Fertilizers provide mixed benefits to soil in 50-year study
Fertilizing with inorganic nitrogen and phosphorus definitely improves crop yields, but does it also improve the soil?
The latest study to tackle this question has yielded mixed results. While 50 years of inorganic fertilization did increase soil organic carbon stocks in a long-term experiment in western Kansas, the practice seemingly failed to enhance soil aggregate stability—a key indicator of soil structural quality that helps dictate how water moves through soil and soil’s resistance to erosion.
The results of the research, which was carried out in continuous corn that was also irrigated and conventionally tilled, were somewhat surprising to lead author Humberto Blanco, a University of Nebraska-Lincoln soil physicist. The findings appear in the May-June issue of the Journal of Environmental Quality.
Fertilization typically leaves behind more crop residues in fields, he explains, which in turn can boost soil organic carbon levels.
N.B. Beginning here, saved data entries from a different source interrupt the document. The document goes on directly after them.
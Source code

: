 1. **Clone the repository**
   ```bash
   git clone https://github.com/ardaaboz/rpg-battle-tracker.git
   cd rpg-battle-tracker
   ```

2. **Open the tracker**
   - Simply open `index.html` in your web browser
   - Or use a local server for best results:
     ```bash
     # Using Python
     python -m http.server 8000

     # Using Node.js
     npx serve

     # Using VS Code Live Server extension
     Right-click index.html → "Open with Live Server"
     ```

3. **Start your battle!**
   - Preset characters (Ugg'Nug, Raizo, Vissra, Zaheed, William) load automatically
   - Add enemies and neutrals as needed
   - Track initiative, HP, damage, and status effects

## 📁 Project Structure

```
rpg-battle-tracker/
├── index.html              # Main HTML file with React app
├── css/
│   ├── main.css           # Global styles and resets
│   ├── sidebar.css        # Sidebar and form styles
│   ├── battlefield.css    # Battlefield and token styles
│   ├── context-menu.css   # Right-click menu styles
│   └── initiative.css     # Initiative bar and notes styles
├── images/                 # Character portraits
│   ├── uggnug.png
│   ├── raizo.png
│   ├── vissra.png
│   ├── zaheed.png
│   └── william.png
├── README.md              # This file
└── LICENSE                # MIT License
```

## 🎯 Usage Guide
But unexpectedly in this case, “we didn’t see improvement in soil aggregate stability even though soil organic carbon concentration increased,” Blanco says, noting that soil particles usually bind together more strongly in aggregates as soil organic carbon concentrations rise.
He cautions, however, that more research is needed over a wider range of management and climatic conditions, particularly since studies of fertilizers’ impacts on soil structural properties, such as aggregate stability, are currently few.
“Definitely the effects of inorganic fertilizer application on soil properties will depend on tillage and cropping systems,” Blanco says. “So we need to look at this in other long-term experiments.”
In the present study, he and co-author Alan Schlegel studied a randomized and replicated experiment that was set up in 1961 at Kansas State University’s Southwest Research-Extension Center in Tribune. The experimental plots of irrigated and tilled (disk/chisel) continuous corn have received six different rates of ammonium nitrate fertilizer (range 0 to 200 pounds/acre) for 50 years. The plots also received two rates of triple superphosphate fertilizer (0 and 18 pounds/acre) for 50 years, and a higher phosphorus rate (36 lb/acre) for 19 years.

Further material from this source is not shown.